The article notes that the fruit farmers’ organization is 111 years old and, for most of its history, it has had as its symbol a red apple with a white cross—the Swiss national flag superimposed on one of its most common fruits.
“We have a hard time understanding this, because it’s not like they’re trying to protect their bitten apple,” Fruit Union Suisse director Jimmy Mariéthoz told Wired, referring to the company’s iconic logo. “Their objective here is really to own the rights to an actual apple, which, for us, is something that is really almost universal … that should be free for everyone to use.”
The article adds that, according to the World Intellectual Property Organization’s records, Apple has made similar requests to dozens of IP authorities around the world, with varying degrees of success. Authorities in Japan, Turkey, Israel, and Armenia have acquiesced. “Apple’s quest to own the IP rights of something as generic as a fruit speaks to the dynamics of a flourishing global IP rights industry, which encourages companies to compete obsessively over trademarks they don’t really need,” says Wired.
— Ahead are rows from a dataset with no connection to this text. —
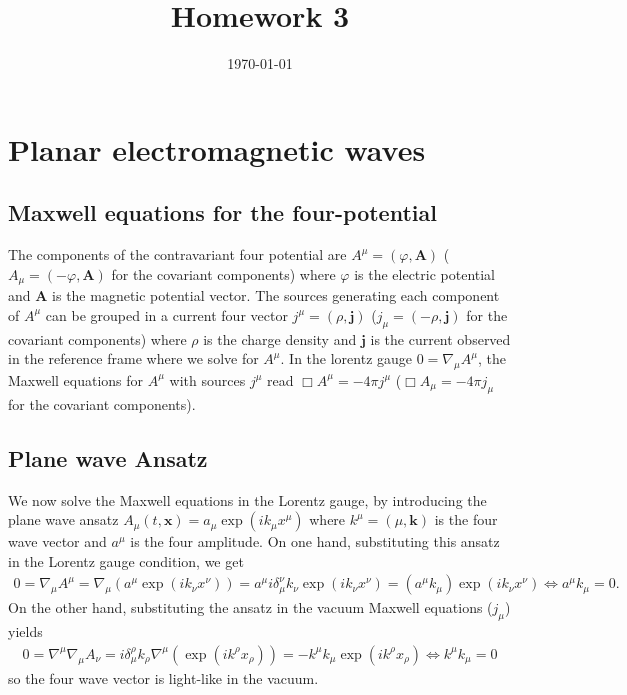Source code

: \documentclass[10pt, a4paper]{article}
\title{Homework 3} %
\author{\PA} %
\date{\today} %
\begin{document}
\maketitlepage

\maketableofcontents

\footnotesize{
\section{Planar electromagnetic waves}
\subsection{Maxwell equations for the four-potential}
The components of the contravariant four potential are $A^{\mu} = (\varphi, \mathbf{A})$ ($A_{\mu} = (-\varphi, \mathbf{A})$ for the covariant components) where $\varphi$ is the electric potential and $\mathbf{A}$ is the magnetic potential vector. The sources generating each component of $A^{\mu}$ can be grouped in a current four vector $j^{\mu}=(\rho, \mathbf{j})$ ($j_{\mu} = (-\rho, \mathbf{j})$ for the covariant components) where $\rho$ is the charge density and  $\mathbf{j}$  is the current observed in the reference frame where we solve for $A^{\mu}$. In the lorentz gauge $0=\nabla_{\mu} A^{\mu}$, the Maxwell equations for $A^{\mu}$ with sources $j^{\mu}$ read $\Box A^{\mu} = -4\pi j^{\mu}$ ($\Box A_{\mu} = -4\pi j_{\mu}$ for the covariant components). 

\subsection{Plane wave Ansatz}
We now solve the Maxwell equations in the Lorentz gauge, by introducing the plane wave ansatz $A_\mu(t, \mathbf{x}) = a_\mu \exp \left(i k_\mu x^\mu\right)$ where $k^{\mu}= (\mu, \mathbf{k})$ is the four wave vector and $a^{\mu}$ is the four amplitude. On one hand, substituting this ansatz in the Lorentz gauge condition, we get 
\begin{align*}
    0 = \nabla_{\mu} A^{\mu} = \nabla_{\mu} \left(a^\mu \exp \left(i k_\nu x^\nu\right)\right) = a^\mu i\delta_\mu^\nu k_{\nu} \exp \left(i k_\nu x^\nu\right) = (a^{\mu} k_{\mu}) \exp \left(i k_\nu x^\nu\right) \iff  a^{\mu} k_{\mu} = 0.
\end{align*}
On the other hand, substituting the ansatz in the vacuum Maxwell equations ($ j_{\mu}$) yields 
\begin{align*}
    0 =  \nabla^{\mu}\nabla_{\mu} A_{\nu} =  i\delta_\mu^\rho k_{\rho} \nabla^{\mu} (\exp \left(i k^\rho x_\rho\right)) = -k^{\mu} k_{\mu} \exp \left(i k^\rho x_\rho\right) \iff k^{\mu} k_{\mu} = 0
\end{align*}
so the four wave vector is light-like in the vacuum. 

}
\end{document}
Apple’s quest to trademark its namesake fruit in Switzerland dates back to 2017. It submitted an application before the Swiss Institute of Intellectual Property (IPI) for IP rights over a realistic, black-and-white depiction of an apple variety called Granny Smith, or green apple.
The application covered a variety of use cases, including electronic, digital, and audiovisual consumer goods and hardware. As noted by NewsBytes, the IPI granted Apple the rights to some goods it wanted. It cited a legal principle that considers generic images of common goods a part of the public domain.
Against this decision, Apple filed an appeal in April this year. The new lawsuit covers those use cases for which IPI did not grant the trademark.